Quando entri nella sua bottega a stento lo intravedi, nascosto com’è da una montagna di scarpe. “Le portano ad aggiustare e poi non vengono a ritirarle. E’ così da anni”. Alberico Rossi, classe 1936 “il conto degli anni fatelo voi”, ci dice sorridente, da 30 anni è il calzolaio di via Santa Lucia. Invadiamo il suo spazio, io e Costanzo, ed immediatamente esce fuori una sorpresa. “Io non sono di Vasto, sono nato a Montefalcone”. Costanzo smette di fare le foto e, facendo ricorso alla sue origini di Castelmauro (a pochi chilometri di distanza), se ne esce con un’espressione dialettale che solo loro due riescono a capire. Ed ecco che dal farci raccontare la storia di Alberico si passa ad un discorso tra loro due mentre ricordano personaggi di quella zona del Molise al confine con l’Abruzzo. Ma Alberico deve lavorare, anche perché mentre siamo lì arrivano i clienti per chiedere quando sarà pronto il lavoro. “Il tempo che ci vuole”, risponde calmo lui.

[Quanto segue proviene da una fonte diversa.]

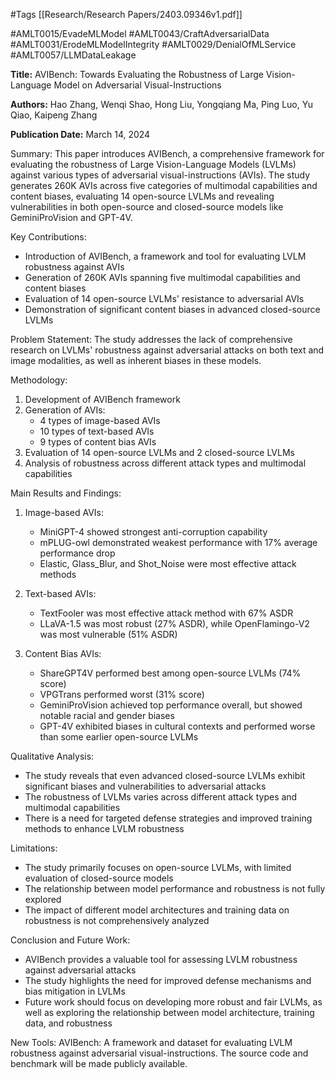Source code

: #Tags
[[Research/Research Papers/2403.09346v1.pdf]]

#AMLT0015/EvadeMLModel
#AMLT0043/CraftAdversarialData
#AMLT0031/ErodeMLModelIntegrity
#AMLT0029/DenialOfMLService
#AMLT0057/LLMDataLeakage

**Title:** AVIBench: Towards Evaluating the Robustness of Large Vision-Language Model on Adversarial Visual-Instructions

**Authors:** Hao Zhang, Wenqi Shao, Hong Liu, Yongqiang Ma, Ping Luo, Yu Qiao, Kaipeng Zhang

**Publication Date:** March 14, 2024

Summary:
This paper introduces AVIBench, a comprehensive framework for evaluating the robustness of Large Vision-Language Models (LVLMs) against various types of adversarial visual-instructions (AVIs). The study generates 260K AVIs across five categories of multimodal capabilities and content biases, evaluating 14 open-source LVLMs and revealing vulnerabilities in both open-source and closed-source models like GeminiProVision and GPT-4V.

Key Contributions:
- Introduction of AVIBench, a framework and tool for evaluating LVLM robustness against AVIs
- Generation of 260K AVIs spanning five multimodal capabilities and content biases
- Evaluation of 14 open-source LVLMs' resistance to adversarial AVIs
- Demonstration of significant content biases in advanced closed-source LVLMs

Problem Statement:
The study addresses the lack of comprehensive research on LVLMs' robustness against adversarial attacks on both text and image modalities, as well as inherent biases in these models.

Methodology:
1. Development of AVIBench framework
2. Generation of AVIs:
   - 4 types of image-based AVIs
   - 10 types of text-based AVIs
   - 9 types of content bias AVIs
3. Evaluation of 14 open-source LVLMs and 2 closed-source LVLMs
4. Analysis of robustness across different attack types and multimodal capabilities

Main Results and Findings:
1. Image-based AVIs:
   - MiniGPT-4 showed strongest anti-corruption capability
   - mPLUG-owl demonstrated weakest performance with 17% average performance drop
   - Elastic, Glass_Blur, and Shot_Noise were most effective attack methods

2. Text-based AVIs:
   - TextFooler was most effective attack method with 67% ASDR
   - LLaVA-1.5 was most robust (27% ASDR), while OpenFlamingo-V2 was most vulnerable (51% ASDR)

3. Content Bias AVIs:
   - ShareGPT4V performed best among open-source LVLMs (74% score)
   - VPGTrans performed worst (31% score)
   - GeminiProVision achieved top performance overall, but showed notable racial and gender biases
   - GPT-4V exhibited biases in cultural contexts and performed worse than some earlier open-source LVLMs

Qualitative Analysis:
- The study reveals that even advanced closed-source LVLMs exhibit significant biases and vulnerabilities to adversarial attacks
- The robustness of LVLMs varies across different attack types and multimodal capabilities
- There is a need for targeted defense strategies and improved training methods to enhance LVLM robustness

Limitations:
- The study primarily focuses on open-source LVLMs, with limited evaluation of closed-source models
- The relationship between model performance and robustness is not fully explored
- The impact of different model architectures and training data on robustness is not comprehensively analyzed

Conclusion and Future Work:
- AVIBench provides a valuable tool for assessing LVLM robustness against adversarial attacks
- The study highlights the need for improved defense mechanisms and bias mitigation in LVLMs
- Future work should focus on developing more robust and fair LVLMs, as well as exploring the relationship between model architecture, training data, and robustness

New Tools:
AVIBench: A framework and dataset for evaluating LVLM robustness against adversarial visual-instructions. The source code and benchmark will be made publicly available.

Partito dal paese negli anni 60, è stato prima in Germania. “Non era come oggi, che tutti possono andare dove vogliono per lavorare. Ci volevano i permessi, sennò ti rimandavano indietro. Io ho lavorato in alcune fabbriche di pellame”. Dopo qualche altra tappa della sua vita è finito a Vasto. “Avevo bisogno di lavorare e così ho messo in pratica quello che sapevo fare: il ciabattino”, dice ricordando come veniva chiamato un tempo questo mestiere. Mentre parliamo c’è anche qualche altro storico abitante di questa zona, che racconta: “Su via Santa Lucia una volta ci abitavano 200 famiglie. Oggi sono rimaste poche”. E’ il segno dei tempi che cambiano.

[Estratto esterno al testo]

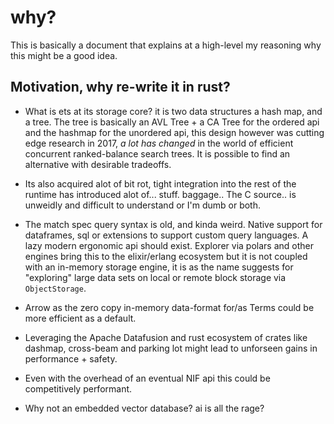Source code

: # why?

This is basically a document that explains at a high-level my reasoning why this might be a good idea.

## Motivation, why re-write it in rust?

- What is ets at its storage core? it is two data structures a hash map, and a tree. The tree is basically an AVL Tree + a CA Tree for the ordered api and the hashmap for the unordered api, this design however was cutting edge research in 2017, _a lot has changed_ in the world of efficient concurrent ranked-balance search trees. It is possible to find an alternative with desirable tradeoffs.

- Its also acquired alot of bit rot, tight integration into the rest of the runtime has introduced alot of... stuff. baggage.. The C source.. is unweidly and difficult to understand or I'm dumb or both.

- The match spec query syntax is old, and kinda weird. Native support for dataframes, sql or extensions to support custom query languages. A lazy modern ergonomic api should exist. Explorer via polars and other engines bring this to the elixir/erlang ecosystem but it is not coupled with an in-memory storage engine, it is as the name suggests for "exploring" large data sets on local or remote block storage via `ObjectStorage`.

- Arrow as the zero copy in-memory data-format for/as Terms could be more efficient as a default.

- Leveraging the Apache Datafusion and rust ecosystem of crates like dashmap, cross-beam and parking lot might lead to unforseen gains in performance + safety.

- Even with the overhead of an eventual NIF api this could be competitively performant.

- Why not an embedded vector database? ai is all the rage?

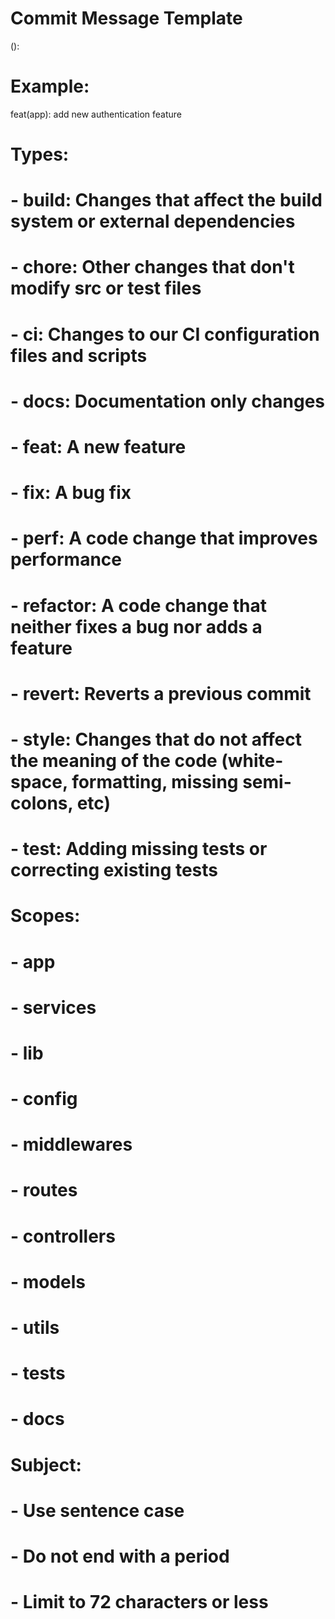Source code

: # Commit Message Template

<type>(<scope>): <subject>

# Example:

feat(app): add new authentication feature

# Types:

# - build: Changes that affect the build system or external dependencies

# - chore: Other changes that don't modify src or test files

# - ci: Changes to our CI configuration files and scripts

# - docs: Documentation only changes

# - feat: A new feature

# - fix: A bug fix

# - perf: A code change that improves performance

# - refactor: A code change that neither fixes a bug nor adds a feature

# - revert: Reverts a previous commit

# - style: Changes that do not affect the meaning of the code (white-space, formatting, missing semi-colons, etc)

# - test: Adding missing tests or correcting existing tests

# Scopes:

# - app

# - services

# - lib

# - config

# - middlewares

# - routes

# - controllers

# - models

# - utils

# - tests

# - docs

# Subject:

# - Use sentence case

# - Do not end with a period

# - Limit to 72 characters or less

Dalla porta entra un ragazzo. E’ Marco, il nipote di Alberico. Ha 21 anni e da qualche tempo viene a lavorare qui con il nonno. E’ molto silenzioso, mentre si aggira tra i banconi e il retrobottega. Si confronta con il nonno su come portare avanti dei lavori e si sente un po’ in imbarazzo davanti alla macchina fotografica. “Ho fatto l’industriale. Qualche volta da piccolo venivo qui ad aiutare mio nonno”. Ora, un po’ per la crisi di lavoro che affligge tanti giovani, un po’ perché c’è questa attività da portare avanti, ha deciso di lavorare qui. “Mi piace questo lavoro”, dice mentre aggiusta una borsa. Chiediamo ad Alberico qualcosa sul nipote. E lui risponde: “Quando ha voglia è bravo”. E poi di nuovo a Marco: “Quando il nonno andrà in pensione resterai a lavorare qui?”. Ma qui Alberico, tra un tacco e una suola, alza gli occhi e dice: “Io in pensione ci vado tutte le sere, quando torno a casa. Solo che poi la mattina ritorno al lavoro”. Per la serie, “finchè ci sono continuerò a varcare questa soglia”.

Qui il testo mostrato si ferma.